Yılın ikinci yarısında ekonomide canlanmanın belirgin hale gelmesini bekliyoruz.
Canlanmayı başlatacak olan tüketici ve reel sektör güveninin artmasıdır.
Tüketici güvenindeki iyileşme ertelenen tüketim harcamaların artmasına imkan verir. Bunun ise bir olumlu, yanı bir olumsuz yanı vardır. Olumlu yanı talep artışının üretim artışını ateşlemesidir. Olumsuz yanı birikimlerin azalması sonucu iç kaynakların (tasarrufun) daralmasıdır.

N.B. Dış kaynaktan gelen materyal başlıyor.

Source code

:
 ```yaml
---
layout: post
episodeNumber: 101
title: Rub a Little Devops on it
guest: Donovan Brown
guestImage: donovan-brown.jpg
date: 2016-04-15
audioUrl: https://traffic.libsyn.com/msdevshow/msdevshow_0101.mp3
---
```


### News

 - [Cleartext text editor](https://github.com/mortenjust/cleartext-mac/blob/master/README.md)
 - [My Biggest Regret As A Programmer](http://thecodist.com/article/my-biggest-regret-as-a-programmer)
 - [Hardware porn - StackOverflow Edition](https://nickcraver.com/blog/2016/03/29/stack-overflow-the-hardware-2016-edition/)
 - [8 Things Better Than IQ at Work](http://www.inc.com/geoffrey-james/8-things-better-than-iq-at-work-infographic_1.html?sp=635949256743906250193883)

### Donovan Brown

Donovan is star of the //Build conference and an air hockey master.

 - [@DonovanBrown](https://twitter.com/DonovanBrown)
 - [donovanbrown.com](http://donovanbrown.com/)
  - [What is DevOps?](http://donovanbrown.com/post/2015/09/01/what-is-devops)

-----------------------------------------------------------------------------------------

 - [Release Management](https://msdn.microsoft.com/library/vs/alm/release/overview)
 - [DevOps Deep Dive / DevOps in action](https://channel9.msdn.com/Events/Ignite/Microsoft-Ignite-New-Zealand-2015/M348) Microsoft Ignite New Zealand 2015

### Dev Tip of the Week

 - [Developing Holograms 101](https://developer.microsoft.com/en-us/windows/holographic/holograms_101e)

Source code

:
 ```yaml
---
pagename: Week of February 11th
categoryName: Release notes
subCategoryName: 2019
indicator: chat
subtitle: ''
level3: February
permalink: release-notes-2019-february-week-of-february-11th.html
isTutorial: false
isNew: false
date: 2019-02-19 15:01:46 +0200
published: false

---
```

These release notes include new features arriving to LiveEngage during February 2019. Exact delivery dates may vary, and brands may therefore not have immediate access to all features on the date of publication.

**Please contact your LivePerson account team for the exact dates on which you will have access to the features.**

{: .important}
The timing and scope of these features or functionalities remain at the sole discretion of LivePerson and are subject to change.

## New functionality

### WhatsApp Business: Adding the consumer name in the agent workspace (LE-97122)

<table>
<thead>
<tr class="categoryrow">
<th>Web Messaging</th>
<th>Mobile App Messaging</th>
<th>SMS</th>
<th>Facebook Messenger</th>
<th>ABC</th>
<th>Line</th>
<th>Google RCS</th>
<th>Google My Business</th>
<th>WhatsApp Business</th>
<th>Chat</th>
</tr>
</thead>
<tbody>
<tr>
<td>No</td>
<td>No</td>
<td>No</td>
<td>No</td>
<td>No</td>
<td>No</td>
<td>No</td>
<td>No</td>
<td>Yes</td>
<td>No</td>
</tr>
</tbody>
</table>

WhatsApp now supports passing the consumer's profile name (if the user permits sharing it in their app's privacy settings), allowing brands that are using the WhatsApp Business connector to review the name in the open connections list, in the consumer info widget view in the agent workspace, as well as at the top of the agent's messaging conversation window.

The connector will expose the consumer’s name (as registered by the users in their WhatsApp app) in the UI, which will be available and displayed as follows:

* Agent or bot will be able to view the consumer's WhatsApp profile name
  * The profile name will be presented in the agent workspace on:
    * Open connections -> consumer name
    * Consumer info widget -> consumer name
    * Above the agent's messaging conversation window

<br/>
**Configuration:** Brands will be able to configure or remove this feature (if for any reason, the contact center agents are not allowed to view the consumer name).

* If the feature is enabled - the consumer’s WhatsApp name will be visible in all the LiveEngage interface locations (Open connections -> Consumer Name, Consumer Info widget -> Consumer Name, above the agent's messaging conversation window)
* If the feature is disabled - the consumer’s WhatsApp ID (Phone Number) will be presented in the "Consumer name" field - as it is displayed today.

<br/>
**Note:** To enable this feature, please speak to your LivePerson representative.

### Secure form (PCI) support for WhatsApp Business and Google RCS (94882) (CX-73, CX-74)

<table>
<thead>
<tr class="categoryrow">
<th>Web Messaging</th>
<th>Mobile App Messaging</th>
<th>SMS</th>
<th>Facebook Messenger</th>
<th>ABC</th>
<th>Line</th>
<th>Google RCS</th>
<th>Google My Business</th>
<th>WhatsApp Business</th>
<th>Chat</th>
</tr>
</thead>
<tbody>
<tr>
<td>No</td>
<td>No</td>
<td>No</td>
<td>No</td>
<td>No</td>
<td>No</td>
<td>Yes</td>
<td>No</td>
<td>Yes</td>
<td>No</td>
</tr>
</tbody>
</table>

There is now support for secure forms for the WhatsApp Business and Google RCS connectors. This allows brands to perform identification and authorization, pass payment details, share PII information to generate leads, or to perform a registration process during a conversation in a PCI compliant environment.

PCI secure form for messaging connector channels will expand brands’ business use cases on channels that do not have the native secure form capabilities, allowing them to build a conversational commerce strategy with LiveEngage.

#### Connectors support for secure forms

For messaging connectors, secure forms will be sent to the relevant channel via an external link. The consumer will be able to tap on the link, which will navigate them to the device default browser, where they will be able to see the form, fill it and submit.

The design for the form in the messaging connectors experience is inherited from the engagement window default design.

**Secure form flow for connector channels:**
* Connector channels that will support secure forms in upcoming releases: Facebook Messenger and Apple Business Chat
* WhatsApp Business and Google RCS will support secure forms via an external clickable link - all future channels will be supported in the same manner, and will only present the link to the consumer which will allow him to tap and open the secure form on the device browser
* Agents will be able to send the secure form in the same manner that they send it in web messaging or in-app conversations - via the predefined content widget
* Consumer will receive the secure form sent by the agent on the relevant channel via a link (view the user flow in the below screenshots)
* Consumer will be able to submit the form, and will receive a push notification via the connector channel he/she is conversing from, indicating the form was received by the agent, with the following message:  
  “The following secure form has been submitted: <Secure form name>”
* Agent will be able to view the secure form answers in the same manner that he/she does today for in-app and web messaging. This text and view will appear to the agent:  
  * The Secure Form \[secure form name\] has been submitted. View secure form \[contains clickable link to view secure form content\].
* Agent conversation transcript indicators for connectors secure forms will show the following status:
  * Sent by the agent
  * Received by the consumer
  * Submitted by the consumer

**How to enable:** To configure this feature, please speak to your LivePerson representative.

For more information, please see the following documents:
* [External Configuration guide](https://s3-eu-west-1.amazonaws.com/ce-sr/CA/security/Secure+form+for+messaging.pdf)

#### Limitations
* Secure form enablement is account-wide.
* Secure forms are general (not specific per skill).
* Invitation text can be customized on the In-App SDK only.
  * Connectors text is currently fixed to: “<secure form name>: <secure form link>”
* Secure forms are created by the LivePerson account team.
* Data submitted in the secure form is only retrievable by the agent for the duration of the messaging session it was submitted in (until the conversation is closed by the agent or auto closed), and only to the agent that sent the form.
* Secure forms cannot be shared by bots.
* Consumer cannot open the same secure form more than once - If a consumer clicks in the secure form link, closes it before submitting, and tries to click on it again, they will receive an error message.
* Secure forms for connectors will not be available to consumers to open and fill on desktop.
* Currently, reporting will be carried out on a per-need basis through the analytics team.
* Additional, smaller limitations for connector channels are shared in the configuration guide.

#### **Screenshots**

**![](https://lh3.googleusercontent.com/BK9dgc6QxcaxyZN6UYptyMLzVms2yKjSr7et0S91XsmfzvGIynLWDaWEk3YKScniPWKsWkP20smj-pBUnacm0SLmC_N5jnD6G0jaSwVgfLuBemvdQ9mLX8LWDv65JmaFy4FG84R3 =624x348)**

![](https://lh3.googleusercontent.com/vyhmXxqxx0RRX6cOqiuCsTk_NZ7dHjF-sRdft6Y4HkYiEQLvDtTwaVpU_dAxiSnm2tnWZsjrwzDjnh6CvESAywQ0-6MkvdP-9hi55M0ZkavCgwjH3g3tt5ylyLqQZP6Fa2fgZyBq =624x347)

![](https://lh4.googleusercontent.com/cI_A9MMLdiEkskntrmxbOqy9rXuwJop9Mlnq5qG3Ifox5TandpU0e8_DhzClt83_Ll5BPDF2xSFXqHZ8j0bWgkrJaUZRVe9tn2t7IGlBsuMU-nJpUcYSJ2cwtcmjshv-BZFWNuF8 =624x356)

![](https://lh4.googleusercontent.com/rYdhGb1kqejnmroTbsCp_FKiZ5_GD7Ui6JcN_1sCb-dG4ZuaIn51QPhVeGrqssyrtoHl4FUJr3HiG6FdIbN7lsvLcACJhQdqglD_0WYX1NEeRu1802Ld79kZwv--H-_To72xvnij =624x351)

Ekonomi denilince bizde kamuoyu gün içinde döviz fiyatını, borsa endeksini, faiz oranlarını ve altın fiyatını izler hale geldi.
İşte bu nedenle yılın ikinci yarısında ekonomi ne olur diye merak edenler aslında, faiz, dolar, altın fiyatı, borsa endeksi ne oluru merak ediyorlar.
Büyüme, üretim artışı gibi konular gündeme gelemiyor.
Bizde faizler çok yüksek
Dünya ekonomisinde ‘normalizasyon’un güçlenmeye başladığı görülüyor. Harcamalardaki ve yatırımlardaki canlanmaya dayalı olarak büyüme eğilimi, daha önce piyasaya salınan paraların geriye çekilmesine ve faiz oranlarında da ‘normalizasyona’ imkan veriyor.
Almanya’da 10 yıllık tahvil faizleri 10 baz puan yükselişle yüzde 0.57 seviyesine ulaştı. Bu seviyeler, yaklaşık birbuçuk yılın en yüksek düzeyleri. ABD 10 yıllık tahvil de, yüzde 2.39 seviyelerinde.
Referans faizlerdeki küresel çapta yaşanan yükseliş doğrultusunda, Türkiye 10 yıllık devlet tahvil faizi yüzde 10.67’nin üzerinde işlem görüyor.
Yabancı yatırımcı rüzgarıyla borsa endeksi 105 bini aştı. Borsamız dünyada en fazla kazandıran borsa. Kime kazandırıyor? Borsada işlem gören hisse senetlerini alan-satanlara kazandırıyor.
Borsada yeni halka arzlar yok. Açık anlatımıyla borsa ana işlevi olan ekonomiye kaynak yaratamıyor.
Kaynağa ihtiyacımız var
Kamu kesiminin ve özel kesimin çarklarının dönebilmesi için ek kaynağa ihtiyaç var.
Ana kaynak iç tasarruflar. İç tasarruflar yetersiz olduğu için, kamu ve özel sektör mevcut imkanları toplayabilmek arayışında kamu kesimi de, özel sektör de faizi yükseltiyor.
Geçen hafta sonu cuma günü kapanışa doğru (saat 18.00 itibariyle) faiz tablosu şöyle idi:
Bankaları her gün 100 milyar TL dolayında fonlayan (bankalara ek finansman imkanı yaratan) Merkez Bankası parayı bankalara yüzde 11.93 faizle kullandırıyordu.
Hazine’nin 10 yıllık (bileşik) faizi, yüzde 10.67 olmuştu.
Hazine 2 yıllık (bileşik) faizi yüzde 11.42’den, Pazartesi valörlü kağıtların faizi yüzde 11.37, 68 gün vadeli bononun (bileşik) faizi yüzde 10.55 idi.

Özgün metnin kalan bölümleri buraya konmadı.